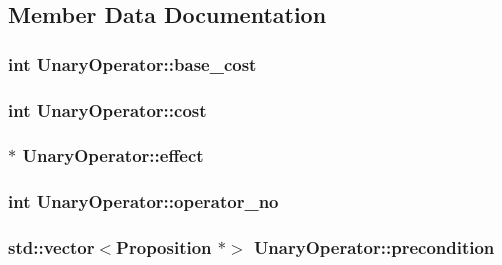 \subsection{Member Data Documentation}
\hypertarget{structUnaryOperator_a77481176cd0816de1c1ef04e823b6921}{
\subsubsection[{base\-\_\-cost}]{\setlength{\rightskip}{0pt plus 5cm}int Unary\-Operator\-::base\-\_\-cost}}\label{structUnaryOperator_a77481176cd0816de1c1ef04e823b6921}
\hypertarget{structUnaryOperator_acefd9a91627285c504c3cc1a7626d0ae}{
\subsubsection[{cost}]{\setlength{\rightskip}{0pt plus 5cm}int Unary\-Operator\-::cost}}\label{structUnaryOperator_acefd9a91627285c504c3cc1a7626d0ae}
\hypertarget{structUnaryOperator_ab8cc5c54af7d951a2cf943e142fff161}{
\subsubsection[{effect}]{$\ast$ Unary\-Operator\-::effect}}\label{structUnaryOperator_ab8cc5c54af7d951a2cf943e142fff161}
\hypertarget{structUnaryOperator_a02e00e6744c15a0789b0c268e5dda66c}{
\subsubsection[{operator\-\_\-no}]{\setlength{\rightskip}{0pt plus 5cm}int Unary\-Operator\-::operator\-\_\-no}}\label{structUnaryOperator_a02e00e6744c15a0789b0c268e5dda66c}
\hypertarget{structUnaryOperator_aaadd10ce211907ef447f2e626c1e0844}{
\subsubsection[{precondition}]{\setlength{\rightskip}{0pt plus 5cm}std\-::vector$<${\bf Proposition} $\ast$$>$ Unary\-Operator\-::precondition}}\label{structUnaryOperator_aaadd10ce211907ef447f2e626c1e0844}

--------------------

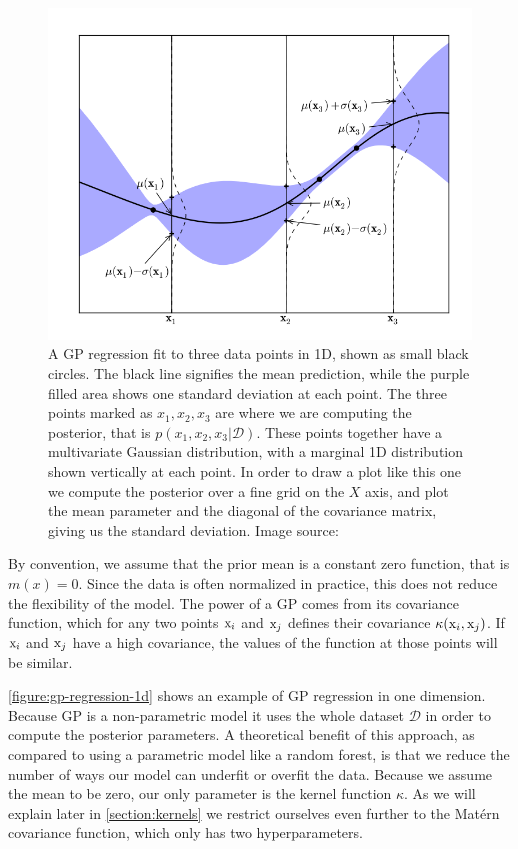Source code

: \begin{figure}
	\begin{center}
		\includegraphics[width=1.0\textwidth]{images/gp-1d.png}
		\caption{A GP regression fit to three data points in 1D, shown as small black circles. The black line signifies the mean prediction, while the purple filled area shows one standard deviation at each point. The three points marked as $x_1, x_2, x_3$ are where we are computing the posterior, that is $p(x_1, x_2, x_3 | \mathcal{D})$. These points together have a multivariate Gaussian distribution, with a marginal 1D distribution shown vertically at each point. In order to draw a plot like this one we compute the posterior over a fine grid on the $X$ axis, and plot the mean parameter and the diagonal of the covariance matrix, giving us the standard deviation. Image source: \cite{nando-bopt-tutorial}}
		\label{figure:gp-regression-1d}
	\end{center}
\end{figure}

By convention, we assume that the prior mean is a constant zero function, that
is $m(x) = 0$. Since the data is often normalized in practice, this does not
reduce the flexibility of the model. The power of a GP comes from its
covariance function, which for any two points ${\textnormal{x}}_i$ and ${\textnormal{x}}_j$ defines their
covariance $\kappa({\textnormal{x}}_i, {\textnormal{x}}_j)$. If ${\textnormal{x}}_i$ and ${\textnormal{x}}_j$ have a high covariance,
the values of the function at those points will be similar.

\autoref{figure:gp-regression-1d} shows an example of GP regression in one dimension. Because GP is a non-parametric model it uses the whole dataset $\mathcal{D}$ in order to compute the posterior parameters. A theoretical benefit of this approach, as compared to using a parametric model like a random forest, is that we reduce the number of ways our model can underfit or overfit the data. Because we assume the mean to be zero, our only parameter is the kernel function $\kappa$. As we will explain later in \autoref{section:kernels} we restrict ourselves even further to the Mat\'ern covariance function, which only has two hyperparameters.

--------------------

**WHAT IS BEING ASKED**. Find all the lines with "label" in the data and copy them.

**ANSWER TO THIS EXERCISE**.
\subsubsection[{base\-\_\-cost}]{\setlength{\rightskip}{0pt plus 5cm}int Unary\-Operator\-::base\-\_\-cost}}\label{structUnaryOperator_a77481176cd0816de1c1ef04e823b6921}
\subsubsection[{cost}]{\setlength{\rightskip}{0pt plus 5cm}int Unary\-Operator\-::cost}}\label{structUnaryOperator_acefd9a91627285c504c3cc1a7626d0ae}
\subsubsection[{effect}]{$\ast$ Unary\-Operator\-::effect}}\label{structUnaryOperator_ab8cc5c54af7d951a2cf943e142fff161}
\subsubsection[{operator\-\_\-no}]{\setlength{\rightskip}{0pt plus 5cm}int Unary\-Operator\-::operator\-\_\-no}}\label{structUnaryOperator_a02e00e6744c15a0789b0c268e5dda66c}
\subsubsection[{precondition}]{\setlength{\rightskip}{0pt plus 5cm}std\-::vector$<${\bf Proposition} $\ast$$>$ Unary\-Operator\-::precondition}}\label{structUnaryOperator_aaadd10ce211907ef447f2e626c1e0844}
		\label{figure:gp-regression-1d}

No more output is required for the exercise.